TEACHERS, students and the US’s three education unions have reacted with horror and sympathy to the latest school massacre, where former Marjory Stoneman Douglas High School student Nikolas Cruz, 19, killed 17 people — 14 students, two teachers who saved other students, and the school’s athletic director — in Parkland, Florida.

But the most passionate reaction came from a surviving student, Sarah — no last name — in a tweet after Donald Trump posted his condolences too.

“My prayers and condolences to the families of the victims of the terrible Florida shooting. No child, teacher or anyone else should ever feel unsafe in an American school,” tweeted Trump. He plans to visit the school, located in a Fort Lauderdale suburb, later.

Sarah retorted: “I don’t want your condolences you fucking piece of shit, my friends and teachers were shot. Multiple of my fellow classmates are dead. Do something instead of sending prayers. Prayers won’t fix this. But gun control will prevent it from happening again.”

The massacre was the 18th gunfire incident at a school so far this year, said American Federation of Teachers president Randi Weingarten, whose Broward County local represents the Douglas teachers.

Two teachers — Aaron Feis, also an assistant football coach and security guard, and social studies teacher Scott Beigel — died protecting kids. Athletic director Chris Hixon was also killed.

A Washington Post analysis of available records shows that since the first mass shooting at a school, at Columbine in Colorado 19 years ago, there have been at least 170 shooting sprees on campuses nationwide.

The Florida massacre is the worst school shooting since a gunman murdered 20 elementary school kids and six teachers at Sandy Hook, Connecticut, it added.

“The frustration is that we did everything that we were supposed to do, and still, to have so many casualties,” surviving Douglas teacher Melissa Falkowski told CNN.

“I feel today like our government, our country, has failed us and failed our kids and didn’t keep us safe.”

“We share the community’s shock and grief as we all try to process the horrific events at Douglas High School this afternoon,” Broward Teachers Union President Anna Fusco posted.

“We have reached out to our members and will continue to do so in the coming hours and days to help everyone get through this difficult time.”

“At least 17 people were killed today,” Weingarten, a New York middle school civics teacher, said. Invoking a traditional Jewish memorial prayer, she added: “May their memories be a blessing,” before asking: “But when is enough enough?

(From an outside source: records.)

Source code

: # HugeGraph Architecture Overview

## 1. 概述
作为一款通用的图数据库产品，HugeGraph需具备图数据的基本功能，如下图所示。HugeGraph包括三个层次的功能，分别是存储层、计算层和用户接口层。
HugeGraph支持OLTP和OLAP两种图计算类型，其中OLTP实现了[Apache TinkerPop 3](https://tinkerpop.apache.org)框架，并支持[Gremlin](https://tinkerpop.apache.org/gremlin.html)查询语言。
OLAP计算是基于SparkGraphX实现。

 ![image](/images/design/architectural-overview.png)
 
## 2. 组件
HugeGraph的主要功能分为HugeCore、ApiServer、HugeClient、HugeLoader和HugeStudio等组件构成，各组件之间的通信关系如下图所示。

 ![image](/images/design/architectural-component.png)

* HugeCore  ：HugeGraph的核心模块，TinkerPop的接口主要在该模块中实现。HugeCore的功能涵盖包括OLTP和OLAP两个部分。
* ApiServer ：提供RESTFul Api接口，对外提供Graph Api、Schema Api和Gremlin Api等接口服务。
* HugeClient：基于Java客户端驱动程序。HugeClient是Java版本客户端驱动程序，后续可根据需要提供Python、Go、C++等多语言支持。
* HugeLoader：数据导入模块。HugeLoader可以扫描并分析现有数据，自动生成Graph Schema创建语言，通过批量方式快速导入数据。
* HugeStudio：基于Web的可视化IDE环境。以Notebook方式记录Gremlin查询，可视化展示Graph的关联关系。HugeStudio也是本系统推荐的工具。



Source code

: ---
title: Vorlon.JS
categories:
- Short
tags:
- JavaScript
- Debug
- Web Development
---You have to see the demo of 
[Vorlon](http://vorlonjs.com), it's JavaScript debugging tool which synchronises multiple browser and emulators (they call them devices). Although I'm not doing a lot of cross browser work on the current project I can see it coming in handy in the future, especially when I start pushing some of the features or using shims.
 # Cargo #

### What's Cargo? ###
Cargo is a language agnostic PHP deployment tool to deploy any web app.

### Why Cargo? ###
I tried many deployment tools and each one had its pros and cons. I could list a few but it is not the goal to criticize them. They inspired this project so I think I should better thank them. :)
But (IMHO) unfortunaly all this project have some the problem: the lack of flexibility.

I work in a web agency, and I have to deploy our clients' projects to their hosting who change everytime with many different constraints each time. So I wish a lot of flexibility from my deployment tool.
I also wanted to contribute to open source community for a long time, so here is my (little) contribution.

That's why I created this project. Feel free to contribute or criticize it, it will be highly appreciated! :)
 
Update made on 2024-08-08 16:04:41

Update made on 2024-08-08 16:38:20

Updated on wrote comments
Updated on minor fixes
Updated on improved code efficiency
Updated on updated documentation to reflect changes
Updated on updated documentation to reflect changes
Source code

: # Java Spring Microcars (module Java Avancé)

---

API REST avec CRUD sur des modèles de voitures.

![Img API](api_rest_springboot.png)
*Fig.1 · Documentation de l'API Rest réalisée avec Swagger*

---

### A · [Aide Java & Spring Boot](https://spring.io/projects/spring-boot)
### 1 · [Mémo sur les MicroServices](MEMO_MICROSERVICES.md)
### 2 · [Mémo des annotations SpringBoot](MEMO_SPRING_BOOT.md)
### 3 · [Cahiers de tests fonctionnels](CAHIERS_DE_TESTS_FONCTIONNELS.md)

“We are devastated and horrified by yet another school shooting in our nation. The trauma and tragedy inflicted on the children, educators and parents of the Stoneman Douglas community can’t begin to be measured in this moment.”

AFT is in “close contact” with its Broward teachers’ local and “will do everything we can to support our educators, children, parents and local in the days, weeks and even years to come,” Weingarten pledged.

National Education Association president Lily Eskelsen-Garcia, an elementary school teacher from Utah, sounded many of the same themes.

“Our foremost priority is to ensure the safety and wellbeing of all of our students. Our focus now is on supporting the educators, students and their families in the Broward County community. We all have a responsibility to create safe schools and communities,” she tweeted.

And the Association of School Administrators, which used to represent principals and other administrators in next-door Dade County (Miami), tweeted they are “keeping the students and victims of the horrifying Florida high school shooting in our thoughts.”

A subsequent Trump tweet blamed Cruz’s mental illness for the massacre. Trump is the first president in decades to address the notoriously powerful gun lobby, the National Rifle Association, which often blames such massacres on mental illness, not on the rampant availability of guns, including assault rifles. The NRA’s intimidation of lawmakers let Cruz obtain his AR-15 assault weapon.

The gun lobby had no comment on the massacre, but its website touted the popularity of the AR-15, the assault weapon Cruz legally bought and used.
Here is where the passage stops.